En ce qui concerne Eleonora Abbagnato, je ne sais pas si l'on peut dire que l'accueil qui lui a été réservé était glacial, mais il est clair qu'elle n'a pas reçu une ovation... Le public m'avait semblé plus chaleureux avec Mélanie Hurel, qui avait pourtant connu plus de déboires (il faut dire aussi qu'il y avait là comme une erreur de distribution, tant cette danseuse est naturellement associée à un autre répertoire où elle excelle). Moi aussi, j'ai du mal à comprendre pourquoi, car la prestation d'Eleonora Abbagnato en Gamzatti était magistrale sur le plan du jeu. Dans le premier acte, elle campe une Gamzatti impériale et sûre de sa puissance, la pantomime est parfaitement lisible jusqu'à des places très éloignées de la scène et l'on est suspendu à ses mouvements lors de la confrontation avec Nikiya: le geste est sûr, impérieux, dominateur (lorsqu'elle montre à Nikiya le luxe de son palais et que celle-ci n'est rien: génial! ou lorsqu'elle rajuste son écharpe pour souligner qu'elle garde son sang-froid...) et la violence entre les deux dames n'est pas simplement suggérée. Vraiment, c'est la plus belle et la plus convaincante pantomime qu'on ait pu voir jusqu'à présent! Dans le deuxième acte, on ne peut pas dire que sa variation soit toujours exécutée avec une grande finesse, les bras et le haut du corps sont assez raides, mais dans l'ensemble, elle s'en est plutôt bien sortie malgré de petites imperfections récurrentes dans les équilibres et quelques pirouettes. Globalement, j'ai trouvé que sa technique était bien meilleure que dans Le Lac des Cygnes il y a quelques mois. Alors peut-être est-on trop indulgent avec elle (cela dit, elle revient de très loin dans ce rôle!), mais ses faiblesses techniques sont aussi compensées par le fait qu'elle continue d'interpréter son personnage même en dansant une variation brillante remplie de difficultés. De plus, le partenariat avec Carlos Acosta semblait bien fonctionner, tous les deux faisant montre d'une belle énergie.

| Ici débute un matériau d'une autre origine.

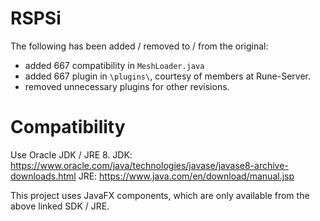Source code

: # RSPSi
The following has been added / removed to / from the original:
- added 667 compatibility in `MeshLoader.java`
- added 667 plugin in `\plugins\`, courtesy of members at Rune-Server.
- removed unnecessary plugins for other revisions.

# Compatibility
Use Oracle JDK / JRE 8. 
JDK: https://www.oracle.com/java/technologies/javase/javase8-archive-downloads.html
JRE: https://www.java.com/en/download/manual.jsp

This project uses JavaFX components, which are only available from the above linked SDK / JRE.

Pour ce qui est de ce dernier, il est criant qu'il nous rappelle à l'abaissement général du niveau de nos solistes..., et ce dès son entrée en scène avec une magnifique diagonale de grands jetés exécutés dans les cieux! Toutes ses variations sont dansées à la perfection, avec ce je ne sais quoi qui fait qu'on sait qu'on a affaire de manière évidente à une véritable étoile: des sauts et des pirouettes magnifiques, une danse très propre incroyable de vélocité et de légéreté également, et un constant engagement scénique, jusques et y compris dans les scènes non dansées. Et pour ceux qui le craindraient, et même si l'on peut émettre quelques réserves sur sa pantomime parfois un peu naturaliste dans le premier acte, il n'y a pas d'excès, de "trop" ni quoi que ce soit de vulgaire dans sa danse. Il est vrai que j'étais déjà convaincue, car je l'avais adoré en Basilio, une représentation mémorable aux côtés d'Aurélie Dupont qui campait une très bonne Kitri.
En ce qui concerne la partenariat entre eux sur La Bayadère, je le trouve étrangement beaucoup moins bon que sur Don Quichotte, Nikiya me paraissant rester assez froide face à son torride amant. Sur la danse, les équilibres et les piétinés sont toujours magnifiques, j'ai beaucoup aimé le pas de deux avec l'esclave interprété par un excellent Yann Bridard. En revanche, la variation du serpent, exécutée à l'économie, m'ennuie toujours autant. Mais le troisième acte a été somptueux, la variation avec le voile n'était pas très bien coordonnée entre les deux partenaires, mais le reste était d'un très haut niveau, absolument magnifique et d'une très grande propreté.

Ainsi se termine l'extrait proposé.